Work to complete -> Beginning with the first line of the data below, extract each line up to and including the one containing "DzjonHollenberg/DzjonHollenberg is a". Copy them exactly and add nothing.

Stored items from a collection
* * * * * * *
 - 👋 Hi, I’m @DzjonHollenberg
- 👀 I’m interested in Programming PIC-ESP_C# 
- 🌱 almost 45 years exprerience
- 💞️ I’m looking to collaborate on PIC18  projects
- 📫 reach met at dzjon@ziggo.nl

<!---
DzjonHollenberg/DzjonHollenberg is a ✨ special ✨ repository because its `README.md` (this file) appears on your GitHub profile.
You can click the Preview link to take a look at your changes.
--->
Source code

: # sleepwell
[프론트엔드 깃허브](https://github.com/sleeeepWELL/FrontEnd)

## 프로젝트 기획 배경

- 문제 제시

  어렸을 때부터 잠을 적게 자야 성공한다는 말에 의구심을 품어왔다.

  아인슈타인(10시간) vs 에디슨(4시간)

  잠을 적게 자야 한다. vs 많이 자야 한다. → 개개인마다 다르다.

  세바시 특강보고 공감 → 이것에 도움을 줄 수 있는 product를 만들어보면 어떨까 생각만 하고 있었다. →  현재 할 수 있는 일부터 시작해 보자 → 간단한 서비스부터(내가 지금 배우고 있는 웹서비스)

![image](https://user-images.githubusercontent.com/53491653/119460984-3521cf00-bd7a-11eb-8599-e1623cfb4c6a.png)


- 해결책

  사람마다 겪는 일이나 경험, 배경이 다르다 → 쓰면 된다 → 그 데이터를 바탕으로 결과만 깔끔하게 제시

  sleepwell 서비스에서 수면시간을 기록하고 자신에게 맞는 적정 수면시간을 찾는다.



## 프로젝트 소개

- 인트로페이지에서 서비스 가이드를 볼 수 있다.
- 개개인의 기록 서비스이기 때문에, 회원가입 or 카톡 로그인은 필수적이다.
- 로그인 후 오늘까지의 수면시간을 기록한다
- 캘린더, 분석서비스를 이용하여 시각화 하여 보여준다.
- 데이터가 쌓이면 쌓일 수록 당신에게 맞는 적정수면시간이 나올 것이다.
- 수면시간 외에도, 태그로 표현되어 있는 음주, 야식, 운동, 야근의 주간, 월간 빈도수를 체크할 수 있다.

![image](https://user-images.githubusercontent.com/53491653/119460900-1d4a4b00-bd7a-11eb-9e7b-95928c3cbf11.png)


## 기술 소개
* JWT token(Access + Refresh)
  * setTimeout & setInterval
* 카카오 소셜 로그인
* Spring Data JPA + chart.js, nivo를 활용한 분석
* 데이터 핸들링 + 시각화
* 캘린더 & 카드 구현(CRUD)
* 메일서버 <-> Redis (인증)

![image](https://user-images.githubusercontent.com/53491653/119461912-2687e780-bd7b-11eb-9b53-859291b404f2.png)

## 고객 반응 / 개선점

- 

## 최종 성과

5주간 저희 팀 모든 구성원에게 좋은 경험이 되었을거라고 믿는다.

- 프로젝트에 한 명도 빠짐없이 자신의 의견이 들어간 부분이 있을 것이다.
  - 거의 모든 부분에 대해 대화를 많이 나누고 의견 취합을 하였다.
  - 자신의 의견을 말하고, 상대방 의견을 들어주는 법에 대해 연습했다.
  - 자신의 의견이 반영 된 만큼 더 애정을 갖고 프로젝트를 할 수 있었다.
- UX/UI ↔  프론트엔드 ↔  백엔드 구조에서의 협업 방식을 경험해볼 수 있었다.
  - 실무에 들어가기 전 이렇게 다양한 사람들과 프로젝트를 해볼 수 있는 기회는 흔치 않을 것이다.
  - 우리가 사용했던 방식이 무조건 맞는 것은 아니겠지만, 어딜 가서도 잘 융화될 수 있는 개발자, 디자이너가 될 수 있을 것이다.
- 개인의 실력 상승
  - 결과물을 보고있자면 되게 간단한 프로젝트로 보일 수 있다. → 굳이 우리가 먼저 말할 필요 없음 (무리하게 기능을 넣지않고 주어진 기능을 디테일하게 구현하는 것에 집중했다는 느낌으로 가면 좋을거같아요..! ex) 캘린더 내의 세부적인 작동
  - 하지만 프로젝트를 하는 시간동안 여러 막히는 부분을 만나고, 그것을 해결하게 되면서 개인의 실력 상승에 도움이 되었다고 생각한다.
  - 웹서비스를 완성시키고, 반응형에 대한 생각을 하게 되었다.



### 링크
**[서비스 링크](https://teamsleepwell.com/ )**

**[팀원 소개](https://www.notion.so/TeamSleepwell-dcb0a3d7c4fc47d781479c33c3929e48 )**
* * * * * * *
Response box ->
 - 👋 Hi, I’m @DzjonHollenberg
- 👀 I’m interested in Programming PIC-ESP_C# 
- 🌱 almost 45 years exprerience
- 💞️ I’m looking to collaborate on PIC18  projects
- 📫 reach met at dzjon@ziggo.nl

<!---
DzjonHollenberg/DzjonHollenberg is a ✨ special ✨ repository because its `README.md` (this file) appears on your GitHub profile.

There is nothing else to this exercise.